See, Satan didn’t know if this was the Son of God or not.  He never found out.  As we will hear on Holy Friday and Holy Saturday, only after the crucifixion and death did Satan get the full picture of what has happened.

In the end, it was Satan’s ego that destroyed him.  Satan’s unwillingness to acknowledge and worship God.

Yet, we who live in physical bodies still think it horrific if our bodies are not indulged.  If our ego isn’t built up.  We demand tasty food, that we never feel hunger, that we experience warmth and comfort in all seasons.  That we experience status and the praise of others.  That we have power.
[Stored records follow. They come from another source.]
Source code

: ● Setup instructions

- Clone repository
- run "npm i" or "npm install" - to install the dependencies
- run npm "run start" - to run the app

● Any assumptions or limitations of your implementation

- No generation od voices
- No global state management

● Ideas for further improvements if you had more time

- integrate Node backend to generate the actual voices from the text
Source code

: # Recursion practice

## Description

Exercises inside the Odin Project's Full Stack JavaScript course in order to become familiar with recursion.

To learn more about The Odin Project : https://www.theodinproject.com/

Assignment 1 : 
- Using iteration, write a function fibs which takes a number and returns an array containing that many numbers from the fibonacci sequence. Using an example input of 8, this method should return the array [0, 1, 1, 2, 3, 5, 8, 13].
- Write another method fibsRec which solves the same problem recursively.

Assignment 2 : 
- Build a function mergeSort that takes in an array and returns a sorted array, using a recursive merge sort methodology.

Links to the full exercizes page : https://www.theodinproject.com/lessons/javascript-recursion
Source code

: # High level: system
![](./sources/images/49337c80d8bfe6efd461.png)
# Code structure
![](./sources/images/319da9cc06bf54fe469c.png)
But everything that is given in this physical world is an illusion of pleasure – an illusion of joy.  It isn’t real.  It fades away, quickly, and perishes.  And like a drug, it creates in us the desire to do it again.  To experience power again, to experience wealth and status and praise again.

Like our physical bodies, those passions and wants will die with our physical limitations and deformities.  Only the spirit will continue.  And in the great resurrection, when the new heaven and new earth are brought forth, we will have new bodies, bodies without limitations, bodies that will never perish.

When Christ tells us that He forgives us – like He told the paralytic – He forgives us for one purpose.  To live with Him and in Him.  To repent of the self-determination that is so common of our day and age.  To live not for ourselves, but for others.

That is the fast we undertake.  To heal us physically and mentally and emotionally is a great blessing – but we will still pass away, our bodies will return to the dust from which it was taken.

The fast we undertake is not to heal our body.  The fast we undertake is to heal our soul and our spirit.

So brothers and sisters, fast – and repent – for the Kingdom of God is here.

In the Name of the Father, and of the Son, and of the Holy Spirit, One God.